→ Task requirements:
The lines from the top of the material below through the line containing "easier to understand." are to be printed exactly, with pictures omitted.

→ Data records:
┌──

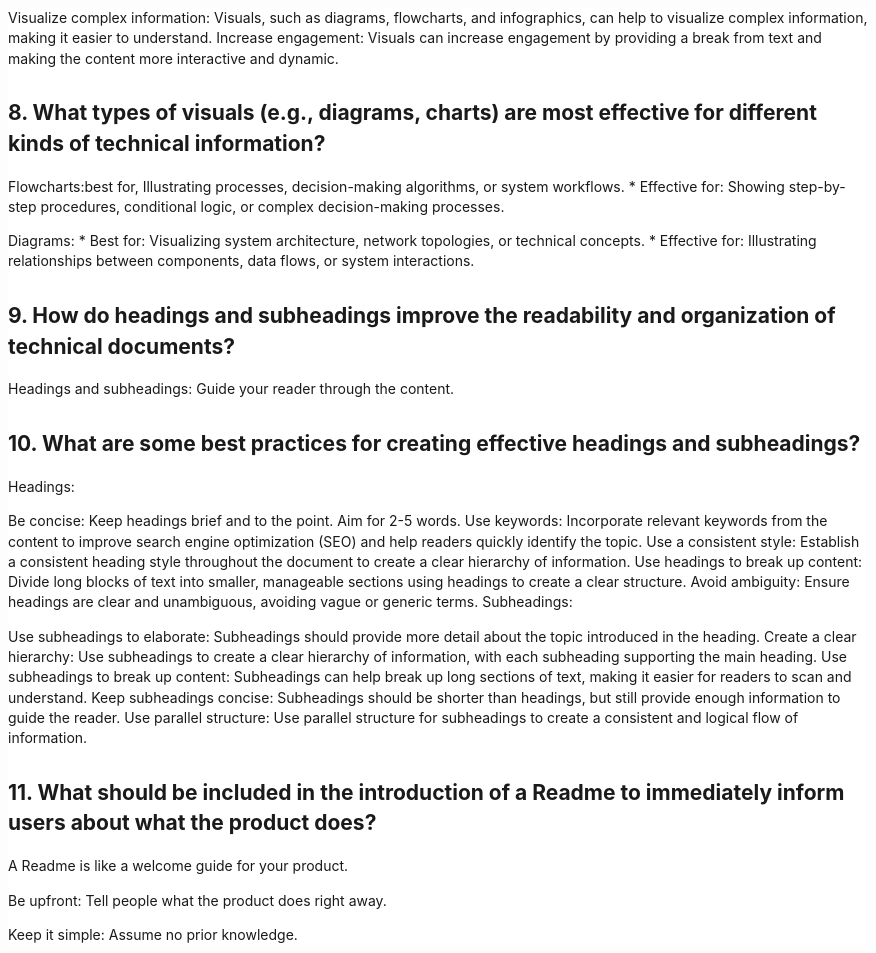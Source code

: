 Visualize complex information: Visuals, such as diagrams, flowcharts, and infographics, can help to visualize complex information, making it easier to understand.
Increase engagement: Visuals can increase engagement by providing a break from text and making the content more interactive and dynamic.


## 8. What types of visuals (e.g., diagrams, charts) are most effective for different kinds of technical information?
Flowcharts:best for, Illustrating processes, decision-making algorithms, or system workflows. * Effective for: Showing step-by-step procedures, conditional logic, or complex decision-making processes.

 Diagrams: * Best for: Visualizing system architecture, network topologies, or technical concepts. * Effective for: Illustrating relationships between components, data flows, or system interactions.
## 9. How do headings and subheadings improve the readability and organization of technical documents?
Headings and subheadings: Guide your reader through the content.
## 10. What are some best practices for creating effective headings and subheadings?
Headings:

Be concise: Keep headings brief and to the point. Aim for 2-5 words.
Use keywords: Incorporate relevant keywords from the content to improve search engine optimization (SEO) and help readers quickly identify the topic.
Use a consistent style: Establish a consistent heading style throughout the document to create a clear hierarchy of information.
Use headings to break up content: Divide long blocks of text into smaller, manageable sections using headings to create a clear structure.
Avoid ambiguity: Ensure headings are clear and unambiguous, avoiding vague or generic terms.
Subheadings:

Use subheadings to elaborate: Subheadings should provide more detail about the topic introduced in the heading.
Create a clear hierarchy: Use subheadings to create a clear hierarchy of information, with each subheading supporting the main heading.
Use subheadings to break up content: Subheadings can help break up long sections of text, making it easier for readers to scan and understand.
Keep subheadings concise: Subheadings should be shorter than headings, but still provide enough information to guide the reader.
Use parallel structure: Use parallel structure for subheadings to create a consistent and logical flow of information.


## 11. What should be included in the introduction of a Readme to immediately inform users about what the product does?
A Readme is like a welcome guide for your product.

Be upfront: Tell people what the product does right away.

Keep it simple: Assume no prior knowledge.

└──

→ Solution to this task:
Source code

: Visualize complex information: Visuals, such as diagrams, flowcharts, and infographics, can help to visualize complex information, making it easier to understand.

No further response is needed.